◆ WHAT TO DO ◆
The expected output is the full data, repeated exactly, without pictures.

::: MATERIAL PROVIDED

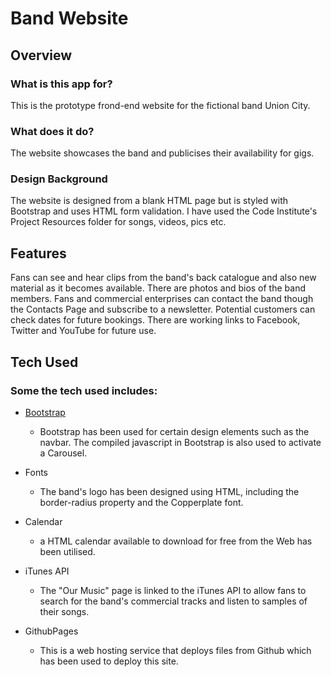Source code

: 
# Band Website
 
## Overview

### What is this app for?
 
This is the prototype frond-end website for the fictional band Union City.
 
### What does it do?
 
The website showcases the band and publicises their availability for gigs. 

### Design Background

The website is designed from a blank HTML page but is styled with Bootstrap and uses HTML form validation. I have used
the Code Institute's Project Resources folder for songs, videos, pics etc.
 
## Features

Fans can see and hear clips from the band's back catalogue and also new material as it becomes available. There are photos and bios of the
band members. Fans and commercial enterprises can contact the band though the Contacts Page and subscribe to a newsletter. Potential customers
can check dates for future bookings. There are working links to Facebook, Twitter and YouTube for future use.


## Tech Used

### Some the tech used includes:

- [Bootstrap](http://getbootstrap.com/)
    - Bootstrap has been used for certain design elements such as the navbar. The compiled javascript in Bootstrap is
    also used to activate a Carousel.

- Fonts
    - The band's logo has been designed using HTML, including the border-radius property and the Copperplate font.

- Calendar
    - a HTML calendar available to download for free from the Web has been utilised.

- iTunes API
    - The "Our Music" page is linked to the iTunes API to allow fans to search for the band's commercial tracks and
    listen to samples of their songs.

- GithubPages
    - This is a web hosting service that deploys files from Github which has been used to deploy this site.

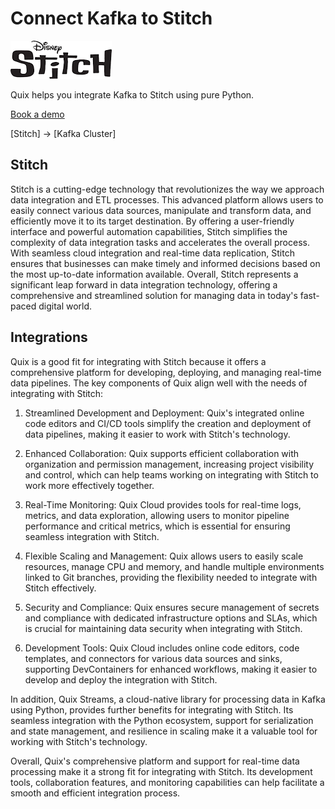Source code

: # Connect Kafka to Stitch

![](./images/logo_1.jpg)

Quix helps you integrate Kafka to Stitch using pure Python.

<div>
<a class="md-button md-button--primary" href="https://share.hsforms.com/1iW0TmZzKQMChk0lxd_tGiw4yjw2?__hstc=175542013.2303933fbd746c0ac86d9ccbe9bc9100.1728383268831.1729603416735.1729620918855.31&__hssc=175542013.1.1729620918855&__hsfp=2132701734" target="_blank" style="margin-right:.5rem;">Book a demo</a>
<br/>
</div>

[Stitch] -> [Kafka Cluster]

## Stitch

Stitch is a cutting-edge technology that revolutionizes the way we approach data integration and ETL processes. This advanced platform allows users to easily connect various data sources, manipulate and transform data, and efficiently move it to its target destination. By offering a user-friendly interface and powerful automation capabilities, Stitch simplifies the complexity of data integration tasks and accelerates the overall process. With seamless cloud integration and real-time data replication, Stitch ensures that businesses can make timely and informed decisions based on the most up-to-date information available. Overall, Stitch represents a significant leap forward in data integration technology, offering a comprehensive and streamlined solution for managing data in today's fast-paced digital world.

## Integrations

Quix is a good fit for integrating with Stitch because it offers a comprehensive platform for developing, deploying, and managing real-time data pipelines. The key components of Quix align well with the needs of integrating with Stitch:

1. Streamlined Development and Deployment: Quix's integrated online code editors and CI/CD tools simplify the creation and deployment of data pipelines, making it easier to work with Stitch's technology.

2. Enhanced Collaboration: Quix supports efficient collaboration with organization and permission management, increasing project visibility and control, which can help teams working on integrating with Stitch to work more effectively together.

3. Real-Time Monitoring: Quix Cloud provides tools for real-time logs, metrics, and data exploration, allowing users to monitor pipeline performance and critical metrics, which is essential for ensuring seamless integration with Stitch.

4. Flexible Scaling and Management: Quix allows users to easily scale resources, manage CPU and memory, and handle multiple environments linked to Git branches, providing the flexibility needed to integrate with Stitch effectively.

5. Security and Compliance: Quix ensures secure management of secrets and compliance with dedicated infrastructure options and SLAs, which is crucial for maintaining data security when integrating with Stitch.

6. Development Tools: Quix Cloud includes online code editors, code templates, and connectors for various data sources and sinks, supporting DevContainers for enhanced workflows, making it easier to develop and deploy the integration with Stitch.

In addition, Quix Streams, a cloud-native library for processing data in Kafka using Python, provides further benefits for integrating with Stitch. Its seamless integration with the Python ecosystem, support for serialization and state management, and resilience in scaling make it a valuable tool for working with Stitch's technology.

Overall, Quix's comprehensive platform and support for real-time data processing make it a strong fit for integrating with Stitch. Its development tools, collaboration features, and monitoring capabilities can help facilitate a smooth and efficient integration process.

::::::

◆ EXERCISE OUTPUT ◆
Source code

: 
# Band Website
 
## Overview

### What is this app for?
 
This is the prototype frond-end website for the fictional band Union City.
 
### What does it do?
 
The website showcases the band and publicises their availability for gigs. 

### Design Background

The website is designed from a blank HTML page but is styled with Bootstrap and uses HTML form validation. I have used
the Code Institute's Project Resources folder for songs, videos, pics etc.
 
## Features

Fans can see and hear clips from the band's back catalogue and also new material as it becomes available. There are photos and bios of the
band members. Fans and commercial enterprises can contact the band though the Contacts Page and subscribe to a newsletter. Potential customers
can check dates for future bookings. There are working links to Facebook, Twitter and YouTube for future use.


## Tech Used

### Some the tech used includes:

- [Bootstrap](http://getbootstrap.com/)
    - Bootstrap has been used for certain design elements such as the navbar. The compiled javascript in Bootstrap is
    also used to activate a Carousel.

- Fonts
    - The band's logo has been designed using HTML, including the border-radius property and the Copperplate font.

- Calendar
    - a HTML calendar available to download for free from the Web has been utilised.

- iTunes API
    - The "Our Music" page is linked to the iTunes API to allow fans to search for the band's commercial tracks and
    listen to samples of their songs.

- GithubPages
    - This is a web hosting service that deploys files from Github which has been used to deploy this site.

Source code

: # Connect Kafka to Stitch

![](./images/logo_1.jpg)

Quix helps you integrate Kafka to Stitch using pure Python.

<div>
<a class="md-button md-button--primary" href="https://share.hsforms.com/1iW0TmZzKQMChk0lxd_tGiw4yjw2?__hstc=175542013.2303933fbd746c0ac86d9ccbe9bc9100.1728383268831.1729603416735.1729620918855.31&__hssc=175542013.1.1729620918855&__hsfp=2132701734" target="_blank" style="margin-right:.5rem;">Book a demo</a>
<br/>
</div>

[Stitch] -> [Kafka Cluster]

## Stitch

Stitch is a cutting-edge technology that revolutionizes the way we approach data integration and ETL processes. This advanced platform allows users to easily connect various data sources, manipulate and transform data, and efficiently move it to its target destination. By offering a user-friendly interface and powerful automation capabilities, Stitch simplifies the complexity of data integration tasks and accelerates the overall process. With seamless cloud integration and real-time data replication, Stitch ensures that businesses can make timely and informed decisions based on the most up-to-date information available. Overall, Stitch represents a significant leap forward in data integration technology, offering a comprehensive and streamlined solution for managing data in today's fast-paced digital world.

## Integrations

Quix is a good fit for integrating with Stitch because it offers a comprehensive platform for developing, deploying, and managing real-time data pipelines. The key components of Quix align well with the needs of integrating with Stitch:

1. Streamlined Development and Deployment: Quix's integrated online code editors and CI/CD tools simplify the creation and deployment of data pipelines, making it easier to work with Stitch's technology.

2. Enhanced Collaboration: Quix supports efficient collaboration with organization and permission management, increasing project visibility and control, which can help teams working on integrating with Stitch to work more effectively together.

3. Real-Time Monitoring: Quix Cloud provides tools for real-time logs, metrics, and data exploration, allowing users to monitor pipeline performance and critical metrics, which is essential for ensuring seamless integration with Stitch.

4. Flexible Scaling and Management: Quix allows users to easily scale resources, manage CPU and memory, and handle multiple environments linked to Git branches, providing the flexibility needed to integrate with Stitch effectively.

5. Security and Compliance: Quix ensures secure management of secrets and compliance with dedicated infrastructure options and SLAs, which is crucial for maintaining data security when integrating with Stitch.

6. Development Tools: Quix Cloud includes online code editors, code templates, and connectors for various data sources and sinks, supporting DevContainers for enhanced workflows, making it easier to develop and deploy the integration with Stitch.

In addition, Quix Streams, a cloud-native library for processing data in Kafka using Python, provides further benefits for integrating with Stitch. Its seamless integration with the Python ecosystem, support for serialization and state management, and resilience in scaling make it a valuable tool for working with Stitch's technology.

Overall, Quix's comprehensive platform and support for real-time data processing make it a strong fit for integrating with Stitch. Its development tools, collaboration features, and monitoring capabilities can help facilitate a smooth and efficient integration process.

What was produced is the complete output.